“I didn’t want to come,” she said. “I came for your sake, and poor Charlie’s. I don’t want to stay; it’s cold and wretched here; I like India a great deal better; but if I should try a little while longer, and make an attempt to keep you straight, will you promise to take my advice, and do what I tell you? It is of no use my staying otherwise. I am quite ready to pack up and go back to India; make up your mind what you will do.”
“I will do whatever you please,” said Matilda, dissolved in tears.
“For you know you are a fool,” said Verna calmly; “you always were; when you came out a girl, and gave us all that trouble about the cadets in the ship—when you married poor Charlie, and led him such a life—when you came back here and insulted Miss Heriot, and made the house miserable; you have always been a fool, and I suppose you cannot be different; but, at least, you ought to know.”
“Oh, Verna, I will!” cried the penitent; and it was thus with her blue eyes running over with tears, with her lips quivering, and her pretty face melting into its most piteous aspect, that Mr. Hepburn found the young mistress of the house when he went to Pitcomlie, charged with a message, which Marjory, wearied by his importunate desire to serve her, had invented for the purpose. He had not been thinking of Mrs. Charles. She was Marjory’s supplanter to him, and a thoroughly objectionable personage. But when he came suddenly into the room, and saw this weeping creature with her fair hair ruffled by her emotion, tears hanging on her eyelashes, her piteous little pretty mouth trembling and quivering, the sight went to the young man’s susceptible heart. No secondary trouble, such as quarrels with her servants, or the desolation consequent upon that amusement occurred to him as the possible cause for the state in which he found her; no doubt crossed his mind that it was the woe of her widowhood that was overwhelming her. He stopped short at the door out of respect for the sorrow into which he had intruded unawares. He explained with perturbation that he was the bearer of a message; he begged pardon metaphorically upon his knees. “Pray, pray assure your sister that I would not have intruded for the world; that I feel for her most deeply,” he said, the sympathetic tears coming to his own eyes.

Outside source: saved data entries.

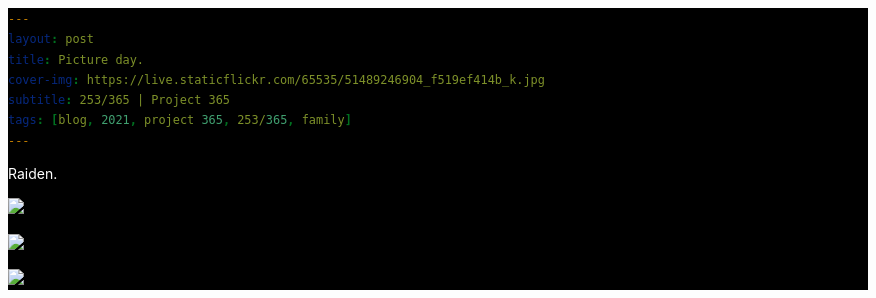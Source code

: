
 ```yaml
---
layout: post
title: Picture day.
cover-img: https://live.staticflickr.com/65535/51489246904_f519ef414b_k.jpg
subtitle: 253/365 | Project 365
tags: [blog, 2021, project 365, 253/365, family]
---
```

<style>
  body {
    background:#000;
    color:#fff;
  }
  .intro-header.big-img {
    background-position:center; 
  }
  .blog-tags a {
    color:#fff;
  }
</style>
Raiden.
<p class="post-img-wrap">
  <img src="https://live.staticflickr.com/65535/51446489993_dedf018575_h.jpg">
</p>
<p class="post-img-wrap">
  <img src="https://live.staticflickr.com/65535/51446489668_2ede1261cc_h.jpg">
</p>
<p class="post-img-wrap">
  <img src="https://live.staticflickr.com/65535/51489246904_f519ef414b_k.jpg">
</p>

“She will be better presently,” said wise Verna; “and it will do her good to see some one. She indulges her feelings too much. Poor child! perhaps it is not wonderful in her circumstances—”
“How could she do otherwise? I remember Charlie so well; may I speak of him to her?” said this sympathetic visitor.
Verna received this prayer very graciously; she said, “It will do her good;” and now she will have something to amuse her, she added, in her heart.
CHAPTER IV.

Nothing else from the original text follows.